Female mosquitoes are the ones that need human blood in order to successfully produce their eggs.
Bacteria Attracts Mosquitoes
Certain microbes that occur on the human skin are common among people. The remainder of the one trillion microbes are different from person to person. Certain groupings of those microbes are more appealing to a mosquito than others, causing the people with that grouping to be the ones to get bitten by mosquitoes more often.
Heat and Chemical Compounds Draw in the Insects as Well
There are certain chemical compounds that draw in mosquitoes as well; those include almost 227 varieties of compounds that were found to attract mosquitoes during a study completed in 2000. Lactic acid, ammonia and octenol, which is present in human sweat and breath, were all on the list of attractions for mosquitoes.
Likewise, heat is a big draw and so is movement for mosquitoes. Those who happen to be exercising outside and lose their breath will be even more desirable to the female mosquito, so be warned if you are an avid runner or bicyclist.
Sweat is Not a Draw, the Chemical Changes from Sweat Are
Scientists have studied the apparent draw of a sweaty human for a mosquito and found that older sweat is what draws in the mosquito, as it contains bacteria that has multiplied and shifted from acidic to alkaline. Foot odor is also a big draw for mosquitoes carrying malaria. They may even attack dirty socks if left somewhere after being worn for a few days in a row.
There is good news, however, and that is that certain compounds the body excretes actually can make you invisible to mosquitoes. Those include 1-methylpiperzine, which is something scientists are attempting to replicate in order to use them for insect sprays.
Avoid DEET at all costs when it comes to attempting to avoid mosquitoes.

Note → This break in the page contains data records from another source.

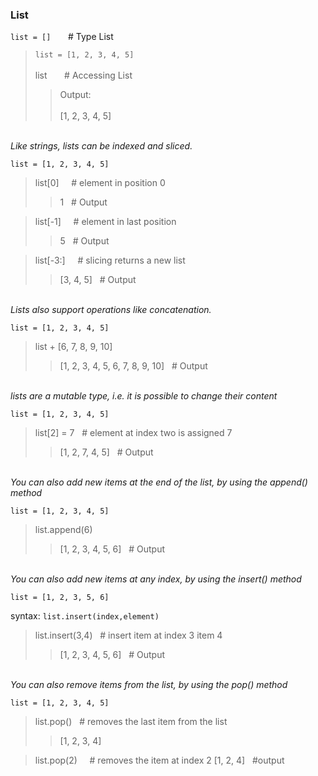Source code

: ### List

`list = []` &nbsp; &nbsp; &nbsp; # Type List  

>`list = [1, 2, 3, 4, 5]`  
>&nbsp;  
>list &nbsp; &nbsp; &nbsp; # Accessing List
>>Output:  
>>&nbsp;  
>>[1, 2, 3, 4, 5]

&nbsp;  
*Like strings, lists can be indexed and sliced.*

`list = [1, 2, 3, 4, 5]`

>list[0] &nbsp; &nbsp; # element in position 0
>>1  &nbsp; # Output

>list[-1]  &nbsp; &nbsp; # element in last position
>>5 &nbsp; # Output

>list[-3:] &nbsp; &nbsp;  # slicing returns a new list
>>[3, 4, 5] &nbsp; # Output

&nbsp;  
*Lists also support operations like concatenation.*

`list = [1, 2, 3, 4, 5]`  

>list + [6, 7, 8, 9, 10]
>>[1, 2, 3, 4, 5, 6, 7, 8, 9, 10] &nbsp; # Output

&nbsp;  
*lists are a mutable type, i.e. it is possible to change their content*  

`list = [1, 2, 3, 4, 5]`

>list[2] = 7 &nbsp; # element at index two is assigned 7 
>>[1, 2, 7, 4, 5] &nbsp; # Output

&nbsp;  
*You can also add new items at the end of the list, by using the append() method*

`list = [1, 2, 3, 4, 5]`

>list.append(6)
>>[1, 2, 3, 4, 5, 6] &nbsp; # Output

&nbsp;  
*You can also add new items at any index, by using the insert() method*

`list = [1, 2, 3, 5, 6]`

syntax: `list.insert(index,element)`

>list.insert(3,4) &nbsp; # insert item at index 3 item 4
>>[1, 2, 3, 4, 5, 6] &nbsp; # Output

&nbsp;  
*You can also remove items from the list, by using the pop() method*  

`list = [1, 2, 3, 4, 5]`

>list.pop() &nbsp; # removes the last item from the list
>>[1, 2, 3, 4]

>list.pop(2) &nbsp; &nbsp; # removes the item at index 2
>[1, 2, 4] &nbsp; #output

DEET is dangerous to young children, as it can cause neurological changes like memory loss, impaired brain function, tremors, headaches, seizures and more.
For those not aware, permethrin is also a chemical found in insect sprays that should be avoided. This chemical is a known neurotoxin as well. It is also considered carcinogenic and has been linked to issues with the immune system and behavior issues in children who had the product used on them. This particular chemical is also not friendly to the environment, presenting a danger to bees, cats and aquatic life. It also is known to be used in dogs-only flea medication, as it can be helpful to topically treat against fleas. For this reason, avoid those flea treatments as well and never use something recommended only for dogs on your feline.